The village stood on a high plateau that stretched north−south and descended steeply on its northern edge, where it overlooked the Jerusalem−Jaffa highway. The village also overlooked wide areas on all sides, especially the western side, where Ramla and Lydda could be seen with the naked eye. Forests around the site enhanced the beauty of its scenery. In 1596, Saris was a village in the nahiya of Jerusalem (liwa' of Jerusalem) with a population of 292. It paid taxes on a number of crops (including wheat, barley, olives, fruit, and carob) as well as on other types of produce and property, such as goats, beehives, and vineyards. In the late nineteenth century, Saris was located on top of a hill, with olive trees growing below the village. The village layout was arc-shaped, in conformity with the contours of the site. Most of its houses were constructed of stone. Its population was Muslim, and there was a mosque in the village center, along with a few shops. The villagers relied on springs and wells for their domestic water needs. Agriculture was their main economic activity. In 1944/45 a total of 3,677 dunums was allocated to cereals; 366 dunums were irrigated or used for orchards. There were several khirbas in the area.
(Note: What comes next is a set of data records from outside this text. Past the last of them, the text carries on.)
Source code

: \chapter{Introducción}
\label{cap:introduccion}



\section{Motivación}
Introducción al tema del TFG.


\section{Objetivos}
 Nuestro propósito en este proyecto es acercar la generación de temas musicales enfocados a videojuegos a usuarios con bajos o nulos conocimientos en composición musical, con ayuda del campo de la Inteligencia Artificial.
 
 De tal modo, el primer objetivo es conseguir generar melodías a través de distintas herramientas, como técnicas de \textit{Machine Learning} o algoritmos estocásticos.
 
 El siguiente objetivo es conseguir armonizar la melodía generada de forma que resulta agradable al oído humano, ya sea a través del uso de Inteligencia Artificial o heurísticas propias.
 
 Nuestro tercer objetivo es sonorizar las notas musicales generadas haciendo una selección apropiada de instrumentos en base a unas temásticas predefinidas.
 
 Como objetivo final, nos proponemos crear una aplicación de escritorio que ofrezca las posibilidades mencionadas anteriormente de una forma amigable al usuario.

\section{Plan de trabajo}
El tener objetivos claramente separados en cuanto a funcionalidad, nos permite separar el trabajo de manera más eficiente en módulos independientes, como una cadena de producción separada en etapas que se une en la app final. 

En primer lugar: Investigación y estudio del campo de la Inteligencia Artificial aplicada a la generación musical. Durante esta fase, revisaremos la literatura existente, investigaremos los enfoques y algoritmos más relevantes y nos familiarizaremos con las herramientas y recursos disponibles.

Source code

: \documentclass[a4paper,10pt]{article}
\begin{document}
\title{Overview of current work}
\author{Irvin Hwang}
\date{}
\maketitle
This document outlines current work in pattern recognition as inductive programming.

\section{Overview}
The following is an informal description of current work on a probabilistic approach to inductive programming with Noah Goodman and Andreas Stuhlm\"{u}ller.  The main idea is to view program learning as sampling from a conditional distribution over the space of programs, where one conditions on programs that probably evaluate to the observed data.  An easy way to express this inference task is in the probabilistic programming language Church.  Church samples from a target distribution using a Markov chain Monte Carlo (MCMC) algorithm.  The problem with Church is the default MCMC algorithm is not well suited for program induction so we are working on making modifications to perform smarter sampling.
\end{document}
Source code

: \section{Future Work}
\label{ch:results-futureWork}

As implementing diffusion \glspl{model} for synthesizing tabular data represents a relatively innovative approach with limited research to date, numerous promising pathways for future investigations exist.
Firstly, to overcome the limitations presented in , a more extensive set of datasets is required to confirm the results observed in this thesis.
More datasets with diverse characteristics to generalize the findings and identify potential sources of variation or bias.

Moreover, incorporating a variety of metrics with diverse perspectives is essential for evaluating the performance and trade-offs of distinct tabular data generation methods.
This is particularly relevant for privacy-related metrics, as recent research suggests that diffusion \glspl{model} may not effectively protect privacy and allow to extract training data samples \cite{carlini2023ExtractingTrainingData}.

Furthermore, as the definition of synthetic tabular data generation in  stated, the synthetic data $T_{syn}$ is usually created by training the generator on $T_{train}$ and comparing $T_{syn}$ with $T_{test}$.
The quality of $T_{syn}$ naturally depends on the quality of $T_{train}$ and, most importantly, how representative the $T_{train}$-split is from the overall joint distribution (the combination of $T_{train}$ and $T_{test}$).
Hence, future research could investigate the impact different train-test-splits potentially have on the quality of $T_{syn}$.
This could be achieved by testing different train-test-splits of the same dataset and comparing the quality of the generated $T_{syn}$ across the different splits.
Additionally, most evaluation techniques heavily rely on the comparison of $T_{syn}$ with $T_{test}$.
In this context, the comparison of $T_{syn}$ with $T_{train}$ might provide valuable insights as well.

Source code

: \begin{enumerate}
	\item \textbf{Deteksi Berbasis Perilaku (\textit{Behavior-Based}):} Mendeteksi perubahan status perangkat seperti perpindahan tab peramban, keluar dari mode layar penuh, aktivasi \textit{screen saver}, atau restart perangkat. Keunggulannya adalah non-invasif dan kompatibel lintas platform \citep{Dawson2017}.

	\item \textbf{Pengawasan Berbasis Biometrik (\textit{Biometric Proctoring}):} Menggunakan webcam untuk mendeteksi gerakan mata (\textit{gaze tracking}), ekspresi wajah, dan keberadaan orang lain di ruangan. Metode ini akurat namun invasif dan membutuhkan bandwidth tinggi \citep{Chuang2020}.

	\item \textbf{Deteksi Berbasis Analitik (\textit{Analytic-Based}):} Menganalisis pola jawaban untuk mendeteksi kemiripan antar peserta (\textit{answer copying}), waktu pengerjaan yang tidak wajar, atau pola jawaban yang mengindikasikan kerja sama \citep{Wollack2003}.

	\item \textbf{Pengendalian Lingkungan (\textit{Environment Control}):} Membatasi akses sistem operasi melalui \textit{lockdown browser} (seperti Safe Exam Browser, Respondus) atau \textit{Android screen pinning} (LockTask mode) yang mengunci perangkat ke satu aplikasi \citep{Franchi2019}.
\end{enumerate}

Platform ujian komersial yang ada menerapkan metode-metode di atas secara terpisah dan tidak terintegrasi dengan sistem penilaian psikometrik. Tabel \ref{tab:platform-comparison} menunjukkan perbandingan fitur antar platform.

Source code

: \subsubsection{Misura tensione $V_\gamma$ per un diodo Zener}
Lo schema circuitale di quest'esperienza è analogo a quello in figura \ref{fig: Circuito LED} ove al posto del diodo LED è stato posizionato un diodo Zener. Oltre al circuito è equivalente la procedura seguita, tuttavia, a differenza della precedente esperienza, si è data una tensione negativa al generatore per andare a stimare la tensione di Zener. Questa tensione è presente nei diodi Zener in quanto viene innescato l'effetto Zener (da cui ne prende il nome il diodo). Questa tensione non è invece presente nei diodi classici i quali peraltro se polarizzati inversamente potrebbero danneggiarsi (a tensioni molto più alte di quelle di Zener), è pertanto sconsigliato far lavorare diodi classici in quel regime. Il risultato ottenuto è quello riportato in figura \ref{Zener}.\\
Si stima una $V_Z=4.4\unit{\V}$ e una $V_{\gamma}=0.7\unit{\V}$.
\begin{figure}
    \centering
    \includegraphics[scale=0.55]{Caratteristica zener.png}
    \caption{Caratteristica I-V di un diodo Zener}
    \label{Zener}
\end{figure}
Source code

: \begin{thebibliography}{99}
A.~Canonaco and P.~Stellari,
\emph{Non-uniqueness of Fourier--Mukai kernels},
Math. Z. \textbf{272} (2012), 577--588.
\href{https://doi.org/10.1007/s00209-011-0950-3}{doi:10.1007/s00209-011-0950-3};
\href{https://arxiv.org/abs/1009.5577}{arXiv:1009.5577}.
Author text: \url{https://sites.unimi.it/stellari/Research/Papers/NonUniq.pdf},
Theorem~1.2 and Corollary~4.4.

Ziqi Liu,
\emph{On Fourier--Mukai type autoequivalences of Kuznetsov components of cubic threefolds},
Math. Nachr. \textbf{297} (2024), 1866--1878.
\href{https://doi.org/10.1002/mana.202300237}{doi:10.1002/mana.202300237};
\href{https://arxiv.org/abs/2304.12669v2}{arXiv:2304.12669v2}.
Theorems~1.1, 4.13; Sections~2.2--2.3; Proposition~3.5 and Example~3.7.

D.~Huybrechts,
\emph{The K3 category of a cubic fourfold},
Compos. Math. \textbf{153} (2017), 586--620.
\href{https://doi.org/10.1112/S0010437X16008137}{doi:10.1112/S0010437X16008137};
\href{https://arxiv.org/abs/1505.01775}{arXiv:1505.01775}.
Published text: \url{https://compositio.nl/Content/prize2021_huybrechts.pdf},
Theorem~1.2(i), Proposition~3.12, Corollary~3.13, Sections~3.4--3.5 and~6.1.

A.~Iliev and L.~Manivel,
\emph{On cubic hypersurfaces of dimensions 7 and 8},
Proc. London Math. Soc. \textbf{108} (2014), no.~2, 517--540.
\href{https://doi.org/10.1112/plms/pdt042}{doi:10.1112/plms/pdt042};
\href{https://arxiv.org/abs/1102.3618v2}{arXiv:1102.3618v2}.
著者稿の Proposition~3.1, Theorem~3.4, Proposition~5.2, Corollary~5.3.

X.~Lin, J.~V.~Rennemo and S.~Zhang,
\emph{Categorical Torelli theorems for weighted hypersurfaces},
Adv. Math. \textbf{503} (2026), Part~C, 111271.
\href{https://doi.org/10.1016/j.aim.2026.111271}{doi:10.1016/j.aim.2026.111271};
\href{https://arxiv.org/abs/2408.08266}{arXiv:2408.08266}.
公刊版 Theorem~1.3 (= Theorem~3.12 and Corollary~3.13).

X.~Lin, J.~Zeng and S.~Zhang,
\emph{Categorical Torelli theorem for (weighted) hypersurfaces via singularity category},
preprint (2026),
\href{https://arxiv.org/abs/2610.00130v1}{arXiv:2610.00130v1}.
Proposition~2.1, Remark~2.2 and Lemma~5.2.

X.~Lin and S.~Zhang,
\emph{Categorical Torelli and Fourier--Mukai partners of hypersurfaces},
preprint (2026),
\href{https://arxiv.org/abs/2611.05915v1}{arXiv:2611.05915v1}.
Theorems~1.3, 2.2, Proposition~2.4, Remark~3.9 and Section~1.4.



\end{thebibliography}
Saris was demolished towards the end of Operation Nachshon (see Bayt Naqquba, Jerusalem sub-disctrict). While the History of the Haganah reports that it was taken on 13 April, other sources indicate that the attack occurred a few days later, on 16 April. Yet in the following month, the Arab Liberation Army recorded an attack on nearby Bayt Mahsir on 9 May which 'failed at the village of Saris.' It appears, then, that although the village was destroyed in the mid-April attack―Palestinian historian 'Arif al-'Arif states that 35 houses were demolished―it was not held firmly by the Haganah and subsequently remained on the front-lines. The New York Times put the number of houses destroyed at 25, in addition to the village mosque and a school. It also stated that 7 Arabs were killed by the Haganah task force of 500 soldiers which attacked in the early morning, using mortars and small arms before withdrawing. A Haganah statement was quoted as saying that the battalion stayed in the village about five hours, blowing up 25 buildings and burning others. The statement admitted that some women may have been among the casualties, but maintained that the residents were evacuated at the beginning of the attack. The Haganah also made the improbable claim that Syrian soldiers were encountered at the village. Israeli historian Benny Morris quotes an official British dispatch issued later that month which implied that the people of Saris fled under the influence of the massacre at nearby Deir Yasin (Jerusalem sub-disctrict) on 9 April.
Shortly before the village was taken, on 13 April, Haganah chief Israel Galili wrote to senior Jewish National Fund (JNF) official Yosef Weitz asking for a settlement to be established at Saris 'as soon as possible.' Galili said that the establishment of settlements at this and seven other sites was regarded as 'important to security,' according to Morris. A JNF plan submitted on 20 August called for a settlement to be built on the site; Shoresh was inaugurated later that year.
The settlement of Shoresh (156133) was established 1 km southwest of the site in 1948. The settlement of Sho'eva (157134), established in 1950, is 0.5 km to the northeast. Both are on village land.
The site is covered with stone rubble; iron bars protrude from the collapsed roofs. There are many open wells and several caves with arched roofs. A large number of trees, including cypress, fig, and almond trees, grow on the site. An abandoned grove of almond trees is located on the eastern side. In the middle of the slope are the remains of an artificial pool. The village cemetery, surrounded by trees, is located southwest of the site. It contains several large tombs, one of which is surrounded by a small, roofless enclosure; an almond tree grows in the center. The Shoresh forest, named after the Israeli settlement, was established by the youth of the Jewish National Fund in Johannesburg, South Africa (see photo). Another forest in the area, dedicated to several notable Jews, has been planted under the auspices of the Center for European Jewry.